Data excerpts
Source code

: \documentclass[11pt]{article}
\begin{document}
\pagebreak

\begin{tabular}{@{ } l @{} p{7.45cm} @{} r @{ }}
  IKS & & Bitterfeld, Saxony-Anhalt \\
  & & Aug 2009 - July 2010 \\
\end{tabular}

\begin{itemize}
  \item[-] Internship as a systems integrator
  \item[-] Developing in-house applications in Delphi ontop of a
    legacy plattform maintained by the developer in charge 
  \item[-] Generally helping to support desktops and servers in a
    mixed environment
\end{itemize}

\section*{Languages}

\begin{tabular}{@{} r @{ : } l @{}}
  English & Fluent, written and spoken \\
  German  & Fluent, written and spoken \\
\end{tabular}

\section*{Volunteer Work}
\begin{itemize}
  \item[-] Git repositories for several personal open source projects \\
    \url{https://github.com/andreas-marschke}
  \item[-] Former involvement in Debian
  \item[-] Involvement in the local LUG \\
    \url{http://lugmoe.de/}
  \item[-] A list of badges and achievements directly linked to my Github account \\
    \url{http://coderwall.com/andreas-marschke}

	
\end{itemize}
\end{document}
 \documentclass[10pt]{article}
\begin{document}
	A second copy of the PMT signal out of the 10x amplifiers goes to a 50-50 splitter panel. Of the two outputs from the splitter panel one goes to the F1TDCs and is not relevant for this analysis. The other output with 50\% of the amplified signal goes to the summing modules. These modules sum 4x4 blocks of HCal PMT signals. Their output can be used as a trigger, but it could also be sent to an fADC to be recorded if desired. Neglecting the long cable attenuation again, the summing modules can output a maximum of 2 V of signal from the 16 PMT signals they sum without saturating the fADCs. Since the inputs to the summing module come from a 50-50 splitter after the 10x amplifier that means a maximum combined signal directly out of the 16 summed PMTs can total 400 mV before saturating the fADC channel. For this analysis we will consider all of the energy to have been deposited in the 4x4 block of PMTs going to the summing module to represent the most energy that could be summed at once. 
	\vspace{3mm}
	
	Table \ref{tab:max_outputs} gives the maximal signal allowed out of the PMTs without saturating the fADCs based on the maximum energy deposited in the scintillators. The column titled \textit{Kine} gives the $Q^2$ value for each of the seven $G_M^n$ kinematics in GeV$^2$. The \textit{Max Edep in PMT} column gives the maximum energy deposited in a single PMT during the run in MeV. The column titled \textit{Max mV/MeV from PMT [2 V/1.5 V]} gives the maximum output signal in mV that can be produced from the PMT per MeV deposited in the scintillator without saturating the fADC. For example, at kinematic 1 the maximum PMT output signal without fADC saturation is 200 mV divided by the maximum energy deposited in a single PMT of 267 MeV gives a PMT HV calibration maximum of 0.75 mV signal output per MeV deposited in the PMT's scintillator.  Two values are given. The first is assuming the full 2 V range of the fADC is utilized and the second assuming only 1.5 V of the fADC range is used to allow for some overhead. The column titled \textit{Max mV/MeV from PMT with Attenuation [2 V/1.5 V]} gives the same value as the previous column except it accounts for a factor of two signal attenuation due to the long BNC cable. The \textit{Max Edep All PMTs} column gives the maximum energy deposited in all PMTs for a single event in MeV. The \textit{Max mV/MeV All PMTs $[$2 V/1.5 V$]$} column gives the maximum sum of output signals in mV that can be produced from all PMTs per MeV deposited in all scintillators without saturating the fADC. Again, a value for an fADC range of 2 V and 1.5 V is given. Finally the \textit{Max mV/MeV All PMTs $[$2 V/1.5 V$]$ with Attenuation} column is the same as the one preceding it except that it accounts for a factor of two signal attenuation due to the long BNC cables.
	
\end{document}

TRY IT: All entries above are to be reproduced exactly.

WORKED SOLUTION:
Source code

: \documentclass[11pt]{article}
\begin{document}
\pagebreak

\begin{tabular}{@{ } l @{} p{7.45cm} @{} r @{ }}
  IKS & & Bitterfeld, Saxony-Anhalt \\
  & & Aug 2009 - July 2010 \\
\end{tabular}

\begin{itemize}
  \item[-] Internship as a systems integrator
  \item[-] Developing in-house applications in Delphi ontop of a
    legacy plattform maintained by the developer in charge 
  \item[-] Generally helping to support desktops and servers in a
    mixed environment
\end{itemize}

\section*{Languages}

\begin{tabular}{@{} r @{ : } l @{}}
  English & Fluent, written and spoken \\
  German  & Fluent, written and spoken \\
\end{tabular}

\section*{Volunteer Work}
\begin{itemize}
  \item[-] Git repositories for several personal open source projects \\
    \url{https://github.com/andreas-marschke}
  \item[-] Former involvement in Debian
  \item[-] Involvement in the local LUG \\
    \url{http://lugmoe.de/}
  \item[-] A list of badges and achievements directly linked to my Github account \\
    \url{http://coderwall.com/andreas-marschke}

	
\end{itemize}
\end{document}
 \documentclass[10pt]{article}
\begin{document}
	A second copy of the PMT signal out of the 10x amplifiers goes to a 50-50 splitter panel. Of the two outputs from the splitter panel one goes to the F1TDCs and is not relevant for this analysis. The other output with 50\% of the amplified signal goes to the summing modules. These modules sum 4x4 blocks of HCal PMT signals. Their output can be used as a trigger, but it could also be sent to an fADC to be recorded if desired. Neglecting the long cable attenuation again, the summing modules can output a maximum of 2 V of signal from the 16 PMT signals they sum without saturating the fADCs. Since the inputs to the summing module come from a 50-50 splitter after the 10x amplifier that means a maximum combined signal directly out of the 16 summed PMTs can total 400 mV before saturating the fADC channel. For this analysis we will consider all of the energy to have been deposited in the 4x4 block of PMTs going to the summing module to represent the most energy that could be summed at once. 
	\vspace{3mm}
	
	Table \ref{tab:max_outputs} gives the maximal signal allowed out of the PMTs without saturating the fADCs based on the maximum energy deposited in the scintillators. The column titled \textit{Kine} gives the $Q^2$ value for each of the seven $G_M^n$ kinematics in GeV$^2$. The \textit{Max Edep in PMT} column gives the maximum energy deposited in a single PMT during the run in MeV. The column titled \textit{Max mV/MeV from PMT [2 V/1.5 V]} gives the maximum output signal in mV that can be produced from the PMT per MeV deposited in the scintillator without saturating the fADC. For example, at kinematic 1 the maximum PMT output signal without fADC saturation is 200 mV divided by the maximum energy deposited in a single PMT of 267 MeV gives a PMT HV calibration maximum of 0.75 mV signal output per MeV deposited in the PMT's scintillator.  Two values are given. The first is assuming the full 2 V range of the fADC is utilized and the second assuming only 1.5 V of the fADC range is used to allow for some overhead. The column titled \textit{Max mV/MeV from PMT with Attenuation [2 V/1.5 V]} gives the same value as the previous column except it accounts for a factor of two signal attenuation due to the long BNC cable. The \textit{Max Edep All PMTs} column gives the maximum energy deposited in all PMTs for a single event in MeV. The \textit{Max mV/MeV All PMTs $[$2 V/1.5 V$]$} column gives the maximum sum of output signals in mV that can be produced from all PMTs per MeV deposited in all scintillators without saturating the fADC. Again, a value for an fADC range of 2 V and 1.5 V is given. Finally the \textit{Max mV/MeV All PMTs $[$2 V/1.5 V$]$ with Attenuation} column is the same as the one preceding it except that it accounts for a factor of two signal attenuation due to the long BNC cables.
	
\end{document}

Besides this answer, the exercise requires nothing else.